Fiction writers can be divided into two broad types: architects who draw up thorough plot outlines before they start writing, and gardeners, or discovery writers, who just dive in and play it by ear.

Some writers are natural outliners. Others are natural gardeners. A common complaint of the latter is that they lose interest in writing once they "know how the story ends." These are the writers who feel like they have a story inside burning to get out, and writing the outline satisfies that urge.

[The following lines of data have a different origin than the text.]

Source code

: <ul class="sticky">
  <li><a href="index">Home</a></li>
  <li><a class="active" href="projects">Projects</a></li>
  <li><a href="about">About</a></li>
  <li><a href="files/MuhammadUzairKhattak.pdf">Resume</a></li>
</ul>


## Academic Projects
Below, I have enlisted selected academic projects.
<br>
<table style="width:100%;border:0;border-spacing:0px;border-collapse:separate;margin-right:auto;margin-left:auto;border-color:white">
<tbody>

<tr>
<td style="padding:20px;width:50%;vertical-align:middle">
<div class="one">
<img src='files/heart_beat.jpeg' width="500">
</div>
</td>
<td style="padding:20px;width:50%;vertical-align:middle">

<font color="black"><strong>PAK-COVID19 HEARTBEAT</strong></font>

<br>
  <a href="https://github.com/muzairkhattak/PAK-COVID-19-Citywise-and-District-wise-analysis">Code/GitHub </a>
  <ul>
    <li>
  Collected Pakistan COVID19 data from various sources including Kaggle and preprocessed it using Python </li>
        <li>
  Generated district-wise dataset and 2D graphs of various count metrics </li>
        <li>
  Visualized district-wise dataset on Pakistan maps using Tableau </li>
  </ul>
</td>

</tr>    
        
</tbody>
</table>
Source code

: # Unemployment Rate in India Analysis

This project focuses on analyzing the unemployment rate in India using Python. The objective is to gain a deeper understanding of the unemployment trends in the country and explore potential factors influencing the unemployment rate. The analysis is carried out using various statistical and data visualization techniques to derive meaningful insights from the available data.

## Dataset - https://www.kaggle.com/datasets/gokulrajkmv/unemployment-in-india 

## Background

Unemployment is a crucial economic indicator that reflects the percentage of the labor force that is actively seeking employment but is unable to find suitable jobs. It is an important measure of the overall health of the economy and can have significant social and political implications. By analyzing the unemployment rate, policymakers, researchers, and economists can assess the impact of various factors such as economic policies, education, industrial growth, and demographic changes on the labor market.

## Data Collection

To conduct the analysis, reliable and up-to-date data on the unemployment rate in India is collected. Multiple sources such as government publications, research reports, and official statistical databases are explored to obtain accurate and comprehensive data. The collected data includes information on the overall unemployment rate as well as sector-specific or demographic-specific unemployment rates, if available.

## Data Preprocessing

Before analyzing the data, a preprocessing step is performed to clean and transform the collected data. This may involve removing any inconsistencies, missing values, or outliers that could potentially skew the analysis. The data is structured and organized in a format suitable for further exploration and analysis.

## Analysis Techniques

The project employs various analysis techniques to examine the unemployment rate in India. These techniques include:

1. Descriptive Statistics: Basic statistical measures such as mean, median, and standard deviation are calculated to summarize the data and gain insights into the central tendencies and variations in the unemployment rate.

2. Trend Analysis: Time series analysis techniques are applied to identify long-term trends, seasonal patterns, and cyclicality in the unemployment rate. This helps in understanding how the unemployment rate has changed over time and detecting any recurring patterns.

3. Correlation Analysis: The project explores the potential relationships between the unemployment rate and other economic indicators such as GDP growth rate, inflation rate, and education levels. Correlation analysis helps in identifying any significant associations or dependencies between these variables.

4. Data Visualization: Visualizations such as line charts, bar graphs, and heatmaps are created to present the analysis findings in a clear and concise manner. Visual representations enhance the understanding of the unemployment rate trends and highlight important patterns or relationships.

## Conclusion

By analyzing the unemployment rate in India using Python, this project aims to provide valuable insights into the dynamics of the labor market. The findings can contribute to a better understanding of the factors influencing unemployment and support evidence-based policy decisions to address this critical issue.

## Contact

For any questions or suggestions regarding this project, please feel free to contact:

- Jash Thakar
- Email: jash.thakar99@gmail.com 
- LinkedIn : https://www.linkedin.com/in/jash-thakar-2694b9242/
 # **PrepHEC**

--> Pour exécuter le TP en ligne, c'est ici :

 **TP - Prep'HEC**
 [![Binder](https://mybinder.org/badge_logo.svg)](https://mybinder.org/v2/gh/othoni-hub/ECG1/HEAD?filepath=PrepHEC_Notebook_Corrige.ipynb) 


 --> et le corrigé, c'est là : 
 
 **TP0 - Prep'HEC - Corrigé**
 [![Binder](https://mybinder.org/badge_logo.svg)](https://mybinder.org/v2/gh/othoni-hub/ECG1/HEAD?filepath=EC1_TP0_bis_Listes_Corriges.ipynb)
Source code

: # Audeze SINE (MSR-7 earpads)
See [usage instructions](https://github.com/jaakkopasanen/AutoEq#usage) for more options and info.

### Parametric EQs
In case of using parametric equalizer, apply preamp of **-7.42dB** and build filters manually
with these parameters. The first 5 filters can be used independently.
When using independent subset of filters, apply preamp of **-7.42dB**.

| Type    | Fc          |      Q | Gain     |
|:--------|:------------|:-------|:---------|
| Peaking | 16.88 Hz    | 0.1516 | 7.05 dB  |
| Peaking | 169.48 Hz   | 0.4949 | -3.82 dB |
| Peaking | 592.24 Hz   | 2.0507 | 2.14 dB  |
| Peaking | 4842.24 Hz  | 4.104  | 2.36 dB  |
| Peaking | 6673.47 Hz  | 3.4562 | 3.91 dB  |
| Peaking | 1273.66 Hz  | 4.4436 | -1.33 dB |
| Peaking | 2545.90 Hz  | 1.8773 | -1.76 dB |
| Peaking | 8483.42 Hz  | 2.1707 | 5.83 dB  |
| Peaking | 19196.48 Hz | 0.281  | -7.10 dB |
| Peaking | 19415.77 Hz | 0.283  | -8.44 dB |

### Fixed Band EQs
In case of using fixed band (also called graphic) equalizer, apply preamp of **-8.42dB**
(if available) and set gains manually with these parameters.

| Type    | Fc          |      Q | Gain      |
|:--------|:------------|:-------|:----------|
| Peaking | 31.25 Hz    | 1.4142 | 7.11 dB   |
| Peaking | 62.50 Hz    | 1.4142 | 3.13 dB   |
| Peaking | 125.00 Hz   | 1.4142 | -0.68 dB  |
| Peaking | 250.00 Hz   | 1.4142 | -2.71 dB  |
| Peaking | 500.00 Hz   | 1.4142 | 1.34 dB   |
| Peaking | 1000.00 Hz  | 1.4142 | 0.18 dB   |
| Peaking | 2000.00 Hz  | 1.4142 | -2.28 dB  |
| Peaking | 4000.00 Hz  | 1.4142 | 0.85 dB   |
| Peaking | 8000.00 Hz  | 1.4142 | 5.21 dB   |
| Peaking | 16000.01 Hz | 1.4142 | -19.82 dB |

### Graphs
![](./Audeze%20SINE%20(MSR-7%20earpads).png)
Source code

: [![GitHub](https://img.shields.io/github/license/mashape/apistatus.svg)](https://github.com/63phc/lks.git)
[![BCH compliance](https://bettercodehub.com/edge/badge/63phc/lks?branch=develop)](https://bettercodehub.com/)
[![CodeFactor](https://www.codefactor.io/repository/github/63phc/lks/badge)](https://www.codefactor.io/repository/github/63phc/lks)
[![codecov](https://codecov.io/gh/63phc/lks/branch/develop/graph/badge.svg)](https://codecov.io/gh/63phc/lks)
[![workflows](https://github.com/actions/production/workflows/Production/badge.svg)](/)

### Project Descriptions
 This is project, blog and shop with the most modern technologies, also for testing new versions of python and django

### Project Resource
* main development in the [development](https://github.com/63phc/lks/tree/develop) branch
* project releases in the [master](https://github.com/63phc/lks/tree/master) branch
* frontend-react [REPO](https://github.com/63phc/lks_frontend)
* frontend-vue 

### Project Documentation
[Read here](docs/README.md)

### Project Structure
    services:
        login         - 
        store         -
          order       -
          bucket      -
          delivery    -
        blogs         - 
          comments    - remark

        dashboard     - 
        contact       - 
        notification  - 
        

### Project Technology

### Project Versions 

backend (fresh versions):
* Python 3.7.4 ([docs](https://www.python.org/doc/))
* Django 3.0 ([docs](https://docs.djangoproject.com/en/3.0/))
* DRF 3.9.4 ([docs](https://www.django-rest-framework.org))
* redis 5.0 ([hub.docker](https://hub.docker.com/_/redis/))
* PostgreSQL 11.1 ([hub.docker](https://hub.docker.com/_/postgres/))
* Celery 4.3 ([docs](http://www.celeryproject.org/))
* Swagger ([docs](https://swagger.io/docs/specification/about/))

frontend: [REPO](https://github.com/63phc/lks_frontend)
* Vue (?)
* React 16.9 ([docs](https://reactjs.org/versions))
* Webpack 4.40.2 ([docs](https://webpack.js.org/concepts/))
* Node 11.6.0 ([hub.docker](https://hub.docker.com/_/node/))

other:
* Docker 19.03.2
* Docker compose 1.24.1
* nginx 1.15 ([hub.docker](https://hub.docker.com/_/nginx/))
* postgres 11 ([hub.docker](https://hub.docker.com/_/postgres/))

An architect approaches writing a novel like a builder approaches a construction project. He drafts plans, lays the foundation, and knows exactly where the project is going and how much work is left at pretty much all times. This approach has several advantages:
  • Prevents you from writing yourself into a corner
  • Keeps your characters in line
  • Helps you make deadlines
  • Stronger endings in general
  • Lets you keep series continuity straight
But should discovery writers outline if doing so kills their motivation?

As a professional editor, I can confidently say that every author needs to outline. At least half of all developmental problems in my gardener clients' manuscripts would have been solved by outlining.

If you're a discovery writer, don't worry. Your "To outline or not to outline?" dilemma has a simple solution. 

Go ahead and fly by the seat of your pants on the first draft. Then write an outline, and revise your manuscript using it as a guide.

Don't know how to write an outline? My professional author client Adam Lane Smith presents an easy-to-follow outline guide in his best selling how-to book Write Like a Beast. Read it now!

Write Like a Beast - Adam Smith


  1. Thanks for this. I'm about 30k words into my first manuscript and after deviating from the outline a _lot_ I was beginning to wonder if I should keep going or get back to outlining. Truth be told, I haven't done enough serious writing yet to know if I'm a discovery writer or not, though it feels that way at this point.

    It's almost a relief to hear an author say it's okay to fly by the seat of my pants on the first draft.

    1. You're welcome. The only way to know which type of writer you are is to try both ways.

    2. Greg

      I've discovered I'm a fly by the seat writer who needs an outline :) in fact I find I need a general structure as a guide much like instruction sheets for model planes or cars. The structure paradoxically give me much freedom to become creative.

      But that's me.

    3. xavier- I think I get where you're coming from there. That sounds a bit like the approach I've had the most success with so far. Thanks for sharing!

  2. I've only ever tried writing casually, but I've always noticed that any time I try to write off the spur of the moment, the story dies almost immediately as soon as my initial urge or burst of inspiration does. Conversely, writing an outline makes the whole thing "make sense". Then again, I've never actually written any significant amount of text, so I don't know how much I should read into my experiences.

  3. Perhaps some authors feel that an outline would limit their ability to be spontaneous. I think that's a mistake, as nothing in the outline is carved in stone and can be easily changed. In the end, I see no downside to organizing your thoughts before you begin writing your "story that must be told."

    1. Chris

      Interesting. Jagi's booklet on novel writing discourages outlining and echoed it again at John's site.

      I dunno. I think both approaches are legitimate but an outline can't hurt either.


    2. Being spontaneous is overrated. Like it or not, formulas sell books.

  4. Sound advice. I find that I fall into the trap of early middles because I failed to plan an escalating event in the 2nd act. No one said, "If only I hadn't outlined, this book would have been great!"

  5. This is 1COMODIN9

    In his "Apostilles to The Name of The Rose", Eco says that the more detailed, and therefore constrictive his world is and it's rules are, the freer he feels to garden about within those confines... Now, I've written A LOT of essays, but I can't bring myself to write some bloody fiction. The closest thing is a short 2000 word story as a part of a workshop, and I cheated by lifting the plot off Meat Loaf's Bat Out Of Hell and modding it to the local geography and personal story.

    I'll pick up ALS's book, but some advice on how to bring up the "stories that are already within yourself" or something to the effect would be brilliant.